> **EXERCISE INSTRUCTIONS**: Every line of the material below needs to be copied exactly; omit the pictures.

> **INPUT DATA**:
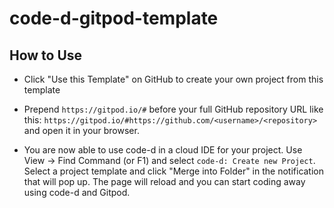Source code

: # code-d-gitpod-template

## How to Use

- Click "Use this Template" on GitHub to create your own project from this template

- Prepend `https://gitpod.io/#` before your full GitHub repository URL like this: `https://gitpod.io/#https://github.com/<username>/<repository>` and open it in your browser.

- You are now able to use code-d in a cloud IDE for your project. Use View -> Find Command (or F1) and select `code-d: Create new Project`. Select a project template and click "Merge into Folder" in the notification that will pop up. The page will reload and you can start coding away using code-d and Gitpod.

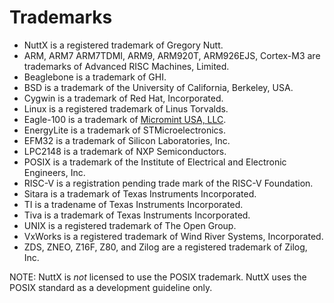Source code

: # Trademarks

  - NuttX is a registered trademark of Gregory Nutt.
  - ARM, ARM7 ARM7TDMI, ARM9, ARM920T, ARM926EJS, Cortex-M3 are
    trademarks of Advanced RISC Machines, Limited.
  - Beaglebone is a trademark of GHI.
  - BSD is a trademark of the University of California, Berkeley, USA.
  - Cygwin is a trademark of Red Hat, Incorporated.
  - Linux is a registered trademark of Linus Torvalds.
  - Eagle-100 is a trademark of [Micromint USA,
    LLC](http://www.micromint.com/).
  - EnergyLite is a trademark of STMicroelectronics.
  - EFM32 is a trademark of Silicon Laboratories, Inc.
  - LPC2148 is a trademark of NXP Semiconductors.
  - POSIX is a trademark of the Institute of Electrical and Electronic
    Engineers, Inc.
  - RISC-V is a registration pending trade mark of the RISC-V
    Foundation.
  - Sitara is a trademark of Texas Instruments Incorporated.
  - TI is a tradename of Texas Instruments Incorporated.
  - Tiva is a trademark of Texas Instruments Incorporated.
  - UNIX is a registered trademark of The Open Group.
  - VxWorks is a registered trademark of Wind River Systems,
    Incorporated.
  - ZDS, ZNEO, Z16F, Z80, and Zilog are a registered trademark of Zilog,
    Inc.

NOTE: NuttX is *not* licensed to use the POSIX trademark. NuttX uses the
POSIX standard as a development guideline only.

> **THE ANSWER**:
Source code

: # code-d-gitpod-template

## How to Use

- Click "Use this Template" on GitHub to create your own project from this template

- Prepend `https://gitpod.io/#` before your full GitHub repository URL like this: `https://gitpod.io/#https://github.com/<username>/<repository>` and open it in your browser.

- You are now able to use code-d in a cloud IDE for your project. Use View -> Find Command (or F1) and select `code-d: Create new Project`. Select a project template and click "Merge into Folder" in the notification that will pop up. The page will reload and you can start coding away using code-d and Gitpod.

Source code

: # Trademarks

  - NuttX is a registered trademark of Gregory Nutt.
  - ARM, ARM7 ARM7TDMI, ARM9, ARM920T, ARM926EJS, Cortex-M3 are
    trademarks of Advanced RISC Machines, Limited.
  - Beaglebone is a trademark of GHI.
  - BSD is a trademark of the University of California, Berkeley, USA.
  - Cygwin is a trademark of Red Hat, Incorporated.
  - Linux is a registered trademark of Linus Torvalds.
  - Eagle-100 is a trademark of [Micromint USA,
    LLC](http://www.micromint.com/).
  - EnergyLite is a trademark of STMicroelectronics.
  - EFM32 is a trademark of Silicon Laboratories, Inc.
  - LPC2148 is a trademark of NXP Semiconductors.
  - POSIX is a trademark of the Institute of Electrical and Electronic
    Engineers, Inc.
  - RISC-V is a registration pending trade mark of the RISC-V
    Foundation.
  - Sitara is a trademark of Texas Instruments Incorporated.
  - TI is a tradename of Texas Instruments Incorporated.
  - Tiva is a trademark of Texas Instruments Incorporated.
  - UNIX is a registered trademark of The Open Group.
  - VxWorks is a registered trademark of Wind River Systems,
    Incorporated.
  - ZDS, ZNEO, Z16F, Z80, and Zilog are a registered trademark of Zilog,
    Inc.

NOTE: NuttX is *not* licensed to use the POSIX trademark. NuttX uses the
POSIX standard as a development guideline only.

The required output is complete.